Bitcoin-Hype: HPI-Studie zum echten Innovationspotenzial der Blockchain

Informatikwissenschaftler des Hasso-Plattner-Instituts (HPI) machen in ihrem Report "Blockchain - Hype oder Innovation?"vor allem auf noch unzureichende Standardisierung und mangelnde Fähigkeit zur Zusammenarbeit zwischen den Blockchain-Systemen aufmerksam. [...]

Die Rechen-Prozesse von Bitcoin verbrauchten nach seriösen Kalkulationen bereits pro Tag so viel Strom, wie gut 12.000 deutsche Vierpersonen-Haushalte im ganzen Jahr benötigten. (c) Fotolia/Jaruwan photo
Die Rechen-Prozesse von Bitcoin verbrauchten nach seriösen Kalkulationen bereits pro Tag so viel Strom, wie gut 12.000 deutsche Vierpersonen-Haushalte im ganzen Jahr benötigten. (c) Fotolia/Jaruwan photo

Auf die Blockchain-Technologie sind laut einer aktuellen Studie des Hasso-Plattner-Instituts (HPI) derzeit viele überzogenen Erwartungen gerichtet. Die Potsdamer Informatikwissenschaftler machen in ihrem Report „Blockchain – Hype oder Innovation?“ (ISBN 978-3-86956-394-7) vor allem auf noch unzureichende Standardisierung und mangelnde Fähigkeit zur Zusammenarbeit zwischen den Blockchain-Systemen aufmerksam. Andererseits trage die zunächst für den Zahlungsverkehr mit dem virtuellen Währungssystem Bitcoin entwickelte neue Technologie durchaus das Potenzial in sich, viele Prozesse in Wirtschaft und Gesellschaft revolutionieren zu können, heißt es in dem umfangreichen Bericht.

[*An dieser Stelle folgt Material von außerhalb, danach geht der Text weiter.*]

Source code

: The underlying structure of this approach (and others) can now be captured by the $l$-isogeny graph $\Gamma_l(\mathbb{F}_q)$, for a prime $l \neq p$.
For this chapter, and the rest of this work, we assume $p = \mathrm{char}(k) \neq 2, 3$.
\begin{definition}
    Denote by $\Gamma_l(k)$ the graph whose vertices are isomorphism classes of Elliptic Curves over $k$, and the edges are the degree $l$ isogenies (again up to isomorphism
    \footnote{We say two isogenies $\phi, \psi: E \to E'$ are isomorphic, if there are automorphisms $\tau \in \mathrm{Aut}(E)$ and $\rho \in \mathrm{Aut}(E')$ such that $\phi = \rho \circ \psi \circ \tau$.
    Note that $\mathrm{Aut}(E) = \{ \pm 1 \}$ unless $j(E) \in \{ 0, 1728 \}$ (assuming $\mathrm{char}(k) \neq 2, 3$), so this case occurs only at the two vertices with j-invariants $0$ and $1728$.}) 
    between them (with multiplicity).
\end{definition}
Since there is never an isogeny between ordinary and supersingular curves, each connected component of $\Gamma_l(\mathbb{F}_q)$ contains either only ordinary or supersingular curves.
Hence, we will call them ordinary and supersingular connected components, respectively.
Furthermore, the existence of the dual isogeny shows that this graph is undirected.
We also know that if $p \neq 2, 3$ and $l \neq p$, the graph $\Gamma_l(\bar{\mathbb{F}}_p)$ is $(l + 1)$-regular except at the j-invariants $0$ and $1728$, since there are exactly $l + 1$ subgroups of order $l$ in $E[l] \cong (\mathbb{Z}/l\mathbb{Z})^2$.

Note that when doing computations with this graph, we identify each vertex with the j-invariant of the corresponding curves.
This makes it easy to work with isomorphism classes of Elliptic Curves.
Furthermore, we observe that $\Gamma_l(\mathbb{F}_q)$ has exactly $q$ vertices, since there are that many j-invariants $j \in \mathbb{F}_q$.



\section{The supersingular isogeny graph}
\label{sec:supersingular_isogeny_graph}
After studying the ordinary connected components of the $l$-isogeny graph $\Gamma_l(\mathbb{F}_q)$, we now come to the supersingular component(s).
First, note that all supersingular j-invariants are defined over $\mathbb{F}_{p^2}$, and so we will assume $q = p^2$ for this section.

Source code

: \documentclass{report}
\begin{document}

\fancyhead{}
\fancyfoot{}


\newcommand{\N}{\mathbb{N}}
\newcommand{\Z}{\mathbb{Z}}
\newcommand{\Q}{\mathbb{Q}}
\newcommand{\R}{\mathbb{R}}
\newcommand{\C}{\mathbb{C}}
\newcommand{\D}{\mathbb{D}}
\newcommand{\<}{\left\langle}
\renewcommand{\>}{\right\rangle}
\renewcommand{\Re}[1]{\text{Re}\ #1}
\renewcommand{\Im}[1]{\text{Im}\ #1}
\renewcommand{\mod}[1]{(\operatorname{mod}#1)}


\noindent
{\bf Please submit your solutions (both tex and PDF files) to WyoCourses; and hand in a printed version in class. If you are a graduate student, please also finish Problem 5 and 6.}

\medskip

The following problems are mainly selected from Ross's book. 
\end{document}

„Die komplexe Blockchain-Technologie ist seit fast zehn Jahren immer häufiger Gesprächsthema, wird aber nach wie vor nur von wenigen wirklich verstanden“, stellt Prof. Christoph Meinel, HPI-Direktor und Mit-Autor der Studie, fest. Einige rückten sie in die Nähe von Hacker-Tricks, die kriminelle Geschäfte im Darknet, dem dunklen Teil des Internets, erleichtern sollen. „Andere überhöhen sie wie in einem virtuellen Goldrausch zu einer neuartigen Allzweckwaffe“, so Meinel. Doch die Technologie stecke noch in den Kinderschuhen und müsse zunächst ausreifen, indem sie für zusätzliche Anwendungszwecke weiterentwickelt werde. Danach komme es dann auf den „richtigen Einsatz“ an.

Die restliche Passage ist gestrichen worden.